Fret not, there is an easy fix for your dilemma. When someone sends you a scanned document as an image instead of a PDF that you can edit, copy and paste from or process with digital signatures, there is a way to get that text from the document through Google’s gttext which is an open source Windows based software that uses optical character recognition to scan text and extract it so you can copy it into another document of your choosing (or in geek speak, “The basic level of work is at a pixel detection, making possible to group regions to form the glyph or even use a direct editing to get the choice”).
“Once installed,” says Lifehacker, “GTText lets you select an image file, load it, and then highlight the area where you’d like the app to translate the image into text. When the translation is complete, a pop-up window will appear that lets you highlight the text and copy it. If the app didn’t get it quite right, you can click “try again.” GTText recognizes BMP, JPG, GIF, TIFF, and PNG images, and is available for Windows only.”

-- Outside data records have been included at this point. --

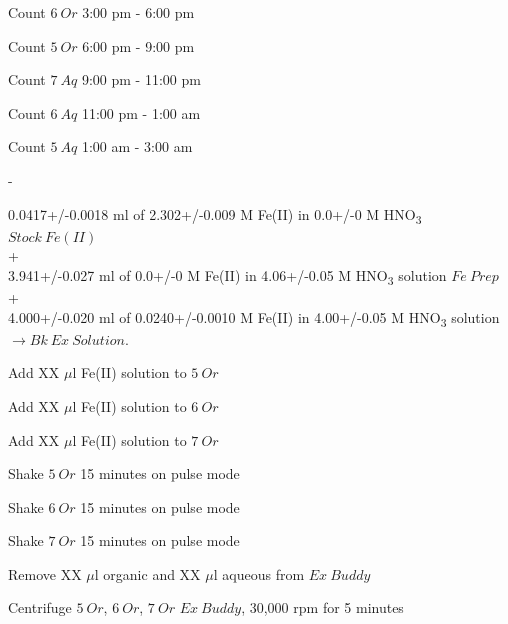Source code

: \documentclass[idxtotoc,hyperref,openany,oneside]{labbook} %
\newcommand{\tsbs}{\textsubscript}
\begin{document}




\begin{todolist}
\item{Count $\boxed{6\ Or}$ 3:00 pm - 6:00 pm}
\item{Count $\boxed{5\ Or}$ 6:00 pm - 9:00 pm}
\item{Count $\boxed{7\ Aq}$ 9:00 pm - 11:00 pm}
\item{Count $\boxed{6\ Aq}$ 11:00 pm - 1:00 am}
\item{Count $\boxed{5\ Aq}$ 1:00 am - 3:00 am}
\end{todolist}
\begin{todolist}
\item{-}
\end{todolist}
\begin{center}
0.0417+/-0.0018 ml of 2.302+/-0.009 M Fe(II) in 0.0+/-0 M HNO\tsbs{3} $\boxed{Stock\ Fe(II)}$\\
+\\
3.941+/-0.027 ml of 0.0+/-0 M Fe(II) in 4.06+/-0.05 M HNO\tsbs{3} solution $\boxed{Fe\ Prep}$\\
+\\
4.000+/-0.020 ml of 0.0240+/-0.0010 M Fe(II) in 4.00+/-0.05 M HNO\tsbs{3} solution $\boxed{\rightarrow Bk\ Ex\ Solution}$.
\end{center}
\begin{todolist}
\item{Add XX $\mu$l Fe(II) solution to $\boxed{5\ Or}$}
\item{Add XX $\mu$l Fe(II) solution to $\boxed{6\ Or}$}
\item{Add XX $\mu$l Fe(II) solution to $\boxed{7\ Or}$}
\item{Shake $\boxed{5\ Or}$ 15 minutes on pulse mode}
\item{Shake $\boxed{6\ Or}$ 15 minutes on pulse mode}
\item{Shake $\boxed{7\ Or}$ 15 minutes on pulse mode}
\item{Remove XX $\mu$l organic and XX $\mu$l aqueous
  from $\boxed{Ex\ Buddy}$}
\item{Centrifuge $\boxed{5\ Or}$, $\boxed{6\ Or}$, $\boxed{7\ Or}$
  $\boxed{Ex\ Buddy}$, 30,000 rpm for 5 minutes}
\end{todolist}
\end{document}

Tara Steele is the News Director at The American Genius, covering entrepreneur, real estate, technology news and everything in between. If you'd like to reach Tara with a question, comment, press release or hot news tip, simply click the link below.
Joe Loomer
October 12, 2011 at 6:41 am
How cool is that!? Nice one Tara!
Navy Chief, Navy Pride
Jon Sigler
October 13, 2011 at 8:17 am
The amount of great services and software Google offers the public is amazing and this is another great example.